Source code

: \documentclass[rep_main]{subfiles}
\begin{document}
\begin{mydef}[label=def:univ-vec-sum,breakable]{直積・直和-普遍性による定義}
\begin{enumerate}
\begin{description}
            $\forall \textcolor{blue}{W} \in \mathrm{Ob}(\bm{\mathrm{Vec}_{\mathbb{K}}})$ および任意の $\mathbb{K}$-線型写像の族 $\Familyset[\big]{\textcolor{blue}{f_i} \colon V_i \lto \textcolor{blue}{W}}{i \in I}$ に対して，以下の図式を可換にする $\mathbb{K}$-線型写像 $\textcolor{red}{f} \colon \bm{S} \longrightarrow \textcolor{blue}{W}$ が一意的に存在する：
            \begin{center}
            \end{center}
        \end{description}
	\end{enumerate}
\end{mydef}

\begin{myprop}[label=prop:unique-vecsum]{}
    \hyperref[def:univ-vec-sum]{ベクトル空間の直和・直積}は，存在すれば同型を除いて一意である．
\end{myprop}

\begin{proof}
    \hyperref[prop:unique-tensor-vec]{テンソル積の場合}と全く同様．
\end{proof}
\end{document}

• • • • • • •

**Directions:**
What lines of the preceding data include the string "univ"? Pull them out.

**Exercise result:**
\begin{mydef}[label=def:univ-vec-sum,breakable]{直積・直和-普遍性による定義}
    \hyperref[def:univ-vec-sum]{ベクトル空間の直和・直積}は，存在すれば同型を除いて一意である．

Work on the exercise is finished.